I moved into my apartment in April of 2006. I was still engaged in an unnecessarily messy divorce, trying to sell my house in Shaker, and preparing for two weeks in Australia. Did I mention that I moved in the day before Passover? Lots and lots of stress. I didn’t have the time for anyone else’s drama.
I wasn’t mean or rude. I acknowledged people I passed in the hallway or saw on the elevator with a nod or a smile. I spoke when spoken to. I didn’t initiate any conversations. I wanted to be left alone.
I was accosted by the elderly couple from across the hall. I had lived in the Hamptons for about two months.
What’s your name?
Are you Catholic?
No, I’m Jewish.
You can’t be Jewish. You aren’t friendly enough to be Jewish!
I checked my doorpost – Mezuzah. His – none. I guess his previous Jewish neighbors had brought him cookies. I don’t know. He and his wife were gone soon enough and the unit has had three different tenants since. I’ve yet to deliver cookies to any of them.
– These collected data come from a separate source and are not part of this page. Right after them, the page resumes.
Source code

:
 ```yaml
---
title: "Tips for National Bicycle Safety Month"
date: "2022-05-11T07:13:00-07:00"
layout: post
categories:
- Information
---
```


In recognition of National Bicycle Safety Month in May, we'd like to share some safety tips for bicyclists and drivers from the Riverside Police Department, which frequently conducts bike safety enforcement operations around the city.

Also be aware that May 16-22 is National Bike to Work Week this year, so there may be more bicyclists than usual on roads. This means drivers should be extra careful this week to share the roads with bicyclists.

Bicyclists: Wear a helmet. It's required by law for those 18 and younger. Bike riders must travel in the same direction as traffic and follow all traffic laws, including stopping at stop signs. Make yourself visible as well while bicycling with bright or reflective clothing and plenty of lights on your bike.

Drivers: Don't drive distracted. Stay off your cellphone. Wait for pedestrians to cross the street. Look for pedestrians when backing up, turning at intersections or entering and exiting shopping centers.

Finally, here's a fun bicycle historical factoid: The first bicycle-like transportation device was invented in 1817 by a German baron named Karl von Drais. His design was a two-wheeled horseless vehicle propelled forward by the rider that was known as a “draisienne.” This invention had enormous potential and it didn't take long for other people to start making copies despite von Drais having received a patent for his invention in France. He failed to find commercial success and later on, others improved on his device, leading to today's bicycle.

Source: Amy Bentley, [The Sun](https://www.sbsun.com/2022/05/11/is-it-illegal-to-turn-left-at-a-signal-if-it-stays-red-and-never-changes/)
The confrontation got me thinking. Do I have a social responsibility to befriend every tenant passing through this floor? What about the blond who hasn’t discovered the dryer’s lint filter? How about the yahoo who doesn’t take the shopping carts back to the basement? I would like to pick and choose where and when I relinquish my last bit of privacy.
The attorney was a mutual choice. We talked. We went to a couple of ballgames. We occasionally hung out. And now he is moving. He purchased a nearby condo. He is hoping for a fresh start and equity, two things a new residence could provide.
Four years here. Four buildings. Number of people living here that I know well – less than four. This is not a complaint. It is probably more of a subconscious than an intentional choice. I prefer my home to be peaceful. I feel compelled, at times, to eliminate disruptions.
Define disruptions? An infant in the whirlpool? That’s a disruption. A teenager arguing with his girlfriend? That’s a disruption. Someone leaving clothes in the washer or dryer for an hour or two? Crap, I’ve become Mr. Wilson.
Oh well. The attorney is only moving down the street. I will eventually talk to a couple more residents. Hell, I may even bake cookies.